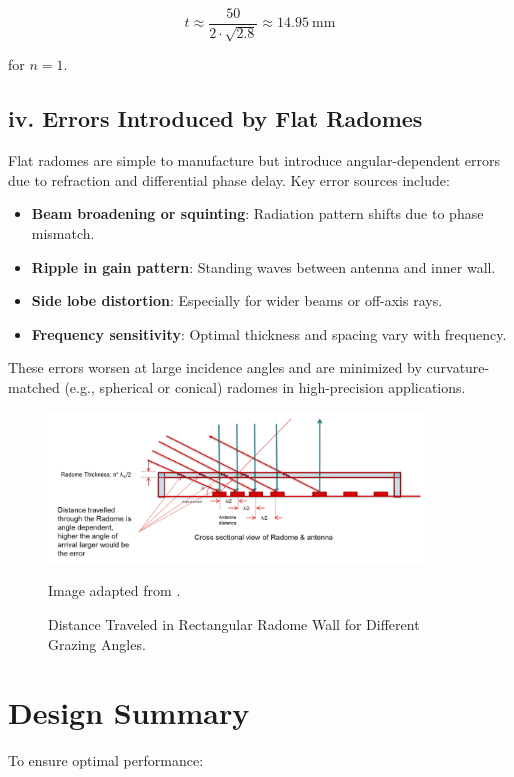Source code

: \[
t \approx \frac{50}{2 \cdot \sqrt{2.8}} \approx 14.95~\mathrm{mm}
\]

for $n = 1$.

\subsection*{iv. Errors Introduced by Flat Radomes}

Flat radomes are simple to manufacture but introduce angular-dependent errors due to refraction and differential phase delay. Key error sources include:

\begin{itemize}
    \item \textbf{Beam broadening or squinting}: Radiation pattern shifts due to phase mismatch.
    \item \textbf{Ripple in gain pattern}: Standing waves between antenna and inner wall.
    \item \textbf{Side lobe distortion}: Especially for wider beams or off-axis rays.
    \item \textbf{Frequency sensitivity}: Optimal thickness and spacing vary with frequency.
\end{itemize}

These errors worsen at large incidence angles and are minimized by curvature-matched (e.g., spherical or conical) radomes in high-precision applications.

\begin{figure}[H]
    \centering
    \includegraphics[width=0.9\textwidth]{figures/flat.png}
    \caption{Distance Traveled in Rectangular Radome Wall for Different Grazing Angles.}
    \small Image adapted from \cite{swra705}.
    \label{fig:radome-grazing-angle}
\end{figure}

\section{Design Summary}

To ensure optimal performance:


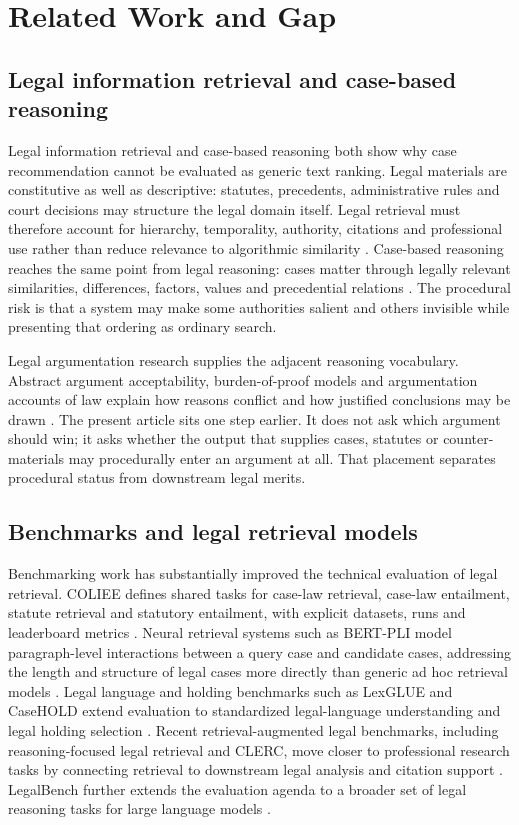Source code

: \documentclass[12pt,a4paper]{article}
\begin{document}
\section{Related Work and Gap}

\subsection{Legal information retrieval and case-based reasoning}

Legal information retrieval and case-based reasoning both show why case recommendation cannot be evaluated as generic text ranking. Legal materials are constitutive as well as descriptive: statutes, precedents, administrative rules and court decisions may structure the legal domain itself. Legal retrieval must therefore account for hierarchy, temporality, authority, citations and professional use rather than reduce relevance to algorithmic similarity \citep{turtle1995,rissland1995,vanopijnen2017}. Case-based reasoning reaches the same point from legal reasoning: cases matter through legally relevant similarities, differences, factors, values and precedential relations \citep{ashley1992,benchcapon2003}. The procedural risk is that a system may make some authorities salient and others invisible while presenting that ordering as ordinary search.

Legal argumentation research supplies the adjacent reasoning vocabulary. Abstract argument acceptability, burden-of-proof models and argumentation accounts of law explain how reasons conflict and how justified conclusions may be drawn \citep{dung1995,gordon2007,prakken2015}. The present article sits one step earlier. It does not ask which argument should win; it asks whether the output that supplies cases, statutes or counter-materials may procedurally enter an argument at all. That placement separates procedural status from downstream legal merits.

\subsection{Benchmarks and legal retrieval models}

Benchmarking work has substantially improved the technical evaluation of legal retrieval. COLIEE defines shared tasks for case-law retrieval, case-law entailment, statute retrieval and statutory entailment, with explicit datasets, runs and leaderboard metrics \citep{goebel2024}. Neural retrieval systems such as BERT-PLI model paragraph-level interactions between a query case and candidate cases, addressing the length and structure of legal cases more directly than generic ad hoc retrieval models \citep{shao2020}. Legal language and holding benchmarks such as LexGLUE and CaseHOLD extend evaluation to standardized legal-language understanding and legal holding selection \citep{chalkidis2022,zheng2021}. Recent retrieval-augmented legal benchmarks, including reasoning-focused legal retrieval and CLERC, move closer to professional research tasks by connecting retrieval to downstream legal analysis and citation support \citep{zheng2025,hou2025}. LegalBench further extends the evaluation agenda to a broader set of legal reasoning tasks for large language models \citep{guha2023}.
\end{document}
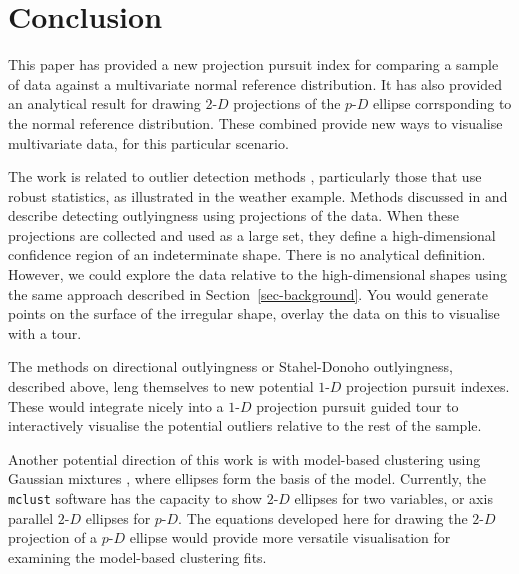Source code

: \documentclass[
  12pt]{article}
\newcommand\pD{$p\text{-}D$}
\newcommand\gD{$2\text{-}D$}
\newcommand\bD{$1\text{-}D$}
\begin{document}
\section{Conclusion}\label{conclusion}

This paper has provided a new projection pursuit index for comparing a
sample of data against a multivariate normal reference distribution. It
has also provided an analytical result for drawing \gD{} projections of
the \pD{} ellipse corrsponding to the normal reference distribution.
These combined provide new ways to visualise multivariate data, for this
particular scenario.

The work is related to outlier detection methods \citep[see,][for
example]{filzmoser2018}, particularly those that use robust statistics,
as illustrated in the weather example. Methods discussed in
\citet{directional-outlyingness} and \citet{donoho1982} describe
detecting outlyingness using projections of the data. When these
projections are collected and used as a large set, they define a
high-dimensional confidence region of an indeterminate shape. There is
no analytical definition. However, we could explore the data relative to
the high-dimensional shapes using the same approach described in
Section~\ref{sec-background}. You would generate points on the surface
of the irregular shape, overlay the data on this to visualise with a
tour.

The methods on directional outlyingness or Stahel-Donoho outlyingness,
described above, leng themselves to new potential \bD{} projection
pursuit indexes. These would integrate nicely into a \bD{} projection
pursuit guided tour to interactively visualise the potential outliers
relative to the rest of the sample.

Another potential direction of this work is with model-based clustering
using Gaussian mixtures \citep{FR02}, where ellipses form the basis of
the model. Currently, the \texttt{mclust} software \citep{mclust} has
the capacity to show \gD{} ellipses for two variables, or axis parallel
\gD{} ellipses for \pD{}. The equations developed here for drawing the
\gD{} projection of a \pD{} ellipse would provide more versatile
visualisation for examining the model-based clustering fits.


  
\end{document}

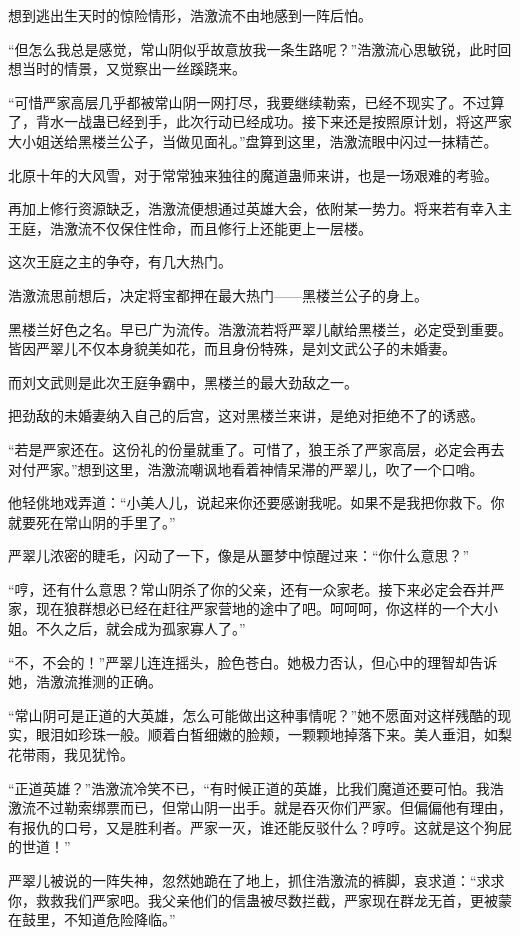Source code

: \begin{this_body}
想到逃出生天时的惊险情形，浩激流不由地感到一阵后怕。

“但怎么我总是感觉，常山阴似乎故意放我一条生路呢？”浩激流心思敏锐，此时回想当时的情景，又觉察出一丝蹊跷来。

“可惜严家高层几乎都被常山阴一网打尽，我要继续勒索，已经不现实了。不过算了，背水一战蛊已经到手，此次行动已经成功。接下来还是按照原计划，将这严家大小姐送给黑楼兰公子，当做见面礼。”盘算到这里，浩激流眼中闪过一抹精芒。

北原十年的大风雪，对于常常独来独往的魔道蛊师来讲，也是一场艰难的考验。

再加上修行资源缺乏，浩激流便想通过英雄大会，依附某一势力。将来若有幸入主王庭，浩激流不仅保住性命，而且修行上还能更上一层楼。

这次王庭之主的争夺，有几大热门。

浩激流思前想后，决定将宝都押在最大热门——黑楼兰公子的身上。

黑楼兰好色之名。早已广为流传。浩激流若将严翠儿献给黑楼兰，必定受到重要。皆因严翠儿不仅本身貌美如花，而且身份特殊，是刘文武公子的未婚妻。

而刘文武则是此次王庭争霸中，黑楼兰的最大劲敌之一。

把劲敌的未婚妻纳入自己的后宫，这对黑楼兰来讲，是绝对拒绝不了的诱惑。

“若是严家还在。这份礼的份量就重了。可惜了，狼王杀了严家高层，必定会再去对付严家。”想到这里，浩激流嘲讽地看着神情呆滞的严翠儿，吹了一个口哨。

他轻佻地戏弄道：“小美人儿，说起来你还要感谢我呢。如果不是我把你救下。你就要死在常山阴的手里了。”

严翠儿浓密的睫毛，闪动了一下，像是从噩梦中惊醒过来：“你什么意思？”

“哼，还有什么意思？常山阴杀了你的父亲，还有一众家老。接下来必定会吞并严家，现在狼群想必已经在赶往严家营地的途中了吧。呵呵呵，你这样的一个大小姐。不久之后，就会成为孤家寡人了。”

“不，不会的！”严翠儿连连摇头，脸色苍白。她极力否认，但心中的理智却告诉她，浩激流推测的正确。

“常山阴可是正道的大英雄，怎么可能做出这种事情呢？”她不愿面对这样残酷的现实，眼泪如珍珠一般。顺着白皙细嫩的脸颊，一颗颗地掉落下来。美人垂泪，如梨花带雨，我见犹怜。

“正道英雄？”浩激流冷笑不已，“有时候正道的英雄，比我们魔道还要可怕。我浩激流不过勒索绑票而已，但常山阴一出手。就是吞灭你们严家。但偏偏他有理由，有报仇的口号，又是胜利者。严家一灭，谁还能反驳什么？哼哼。这就是这个狗屁的世道！”

严翠儿被说的一阵失神，忽然她跪在了地上，抓住浩激流的裤脚，哀求道：“求求你，救救我们严家吧。我父亲他们的信蛊被尽数拦截，严家现在群龙无首，更被蒙在鼓里，不知道危险降临。”


\end{this_body}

:: Work order ::
Go through the data above and print exactly the lines from its first line through the line holding "to phase mismatch.", both included, leaving pictures aside.

:: Solution to this exercise ::
Source code

: \[
t \approx \frac{50}{2 \cdot \sqrt{2.8}} \approx 14.95~\mathrm{mm}
\]

for $n = 1$.

\subsection*{iv. Errors Introduced by Flat Radomes}

Flat radomes are simple to manufacture but introduce angular-dependent errors due to refraction and differential phase delay. Key error sources include:

\begin{itemize}
    \item \textbf{Beam broadening or squinting}: Radiation pattern shifts due to phase mismatch.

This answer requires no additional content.